Интересно наблюдение Коростелева, что у ряда молодых авторов первой вол­ны эмиграции (Яновского, Терапиано, Одоевцевой, Берберовой) наиболее чи­таемыми книгами оказались автобио­графии и мемуары, «то есть самым ин­тересным в них сейчас видится не их творчество, о котором они так пеклись, а они сами, их жизнь, их эпоха» (с. 215). Биографии действительно были неор­динарные. Роман Гуль — «прапорщик на Дону, рабочий на лесоповале в Гельмштедте, редактор литературного прило­жения к “Накануне” в Берлине» (с. 243). И быть сознающим свидетелем — тоже немало. И энергии у этих авторов хва­тало. Р. Гуль взялся за масштабную книгу об эмиграции в возрасте за 80, успел ее написать и издать.

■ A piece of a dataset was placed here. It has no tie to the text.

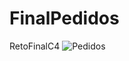 # FinalPedidos
RetoFinalC4
![Pedidos](https://user-images.githubusercontent.com/107975163/217413629-9b9de613-a7f8-4053-91e3-3a2ce5de859a.jpeg)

Но пусть над мемуарами все-таки будет поэзия — если она удается. «Что­бы каждое слово значило то, что зна­чит, а все вместе двоилось» (цит. по с. 82) — как надеялся Г. Адамович.

Александр Уланов

 

КУЛЬТУРА РУССКОЙ ДИАСПОРЫ: ЭМИГРАЦИЯ И МИФЫ:

Сб. статей / Ред.-сост. А. Данилевский, С. Доценко.—

Таллинн: Изд-во Таллиннского ун-та, 2012. — 260 с.

— (Acta Universitatis Tallinnensis. Humaniora).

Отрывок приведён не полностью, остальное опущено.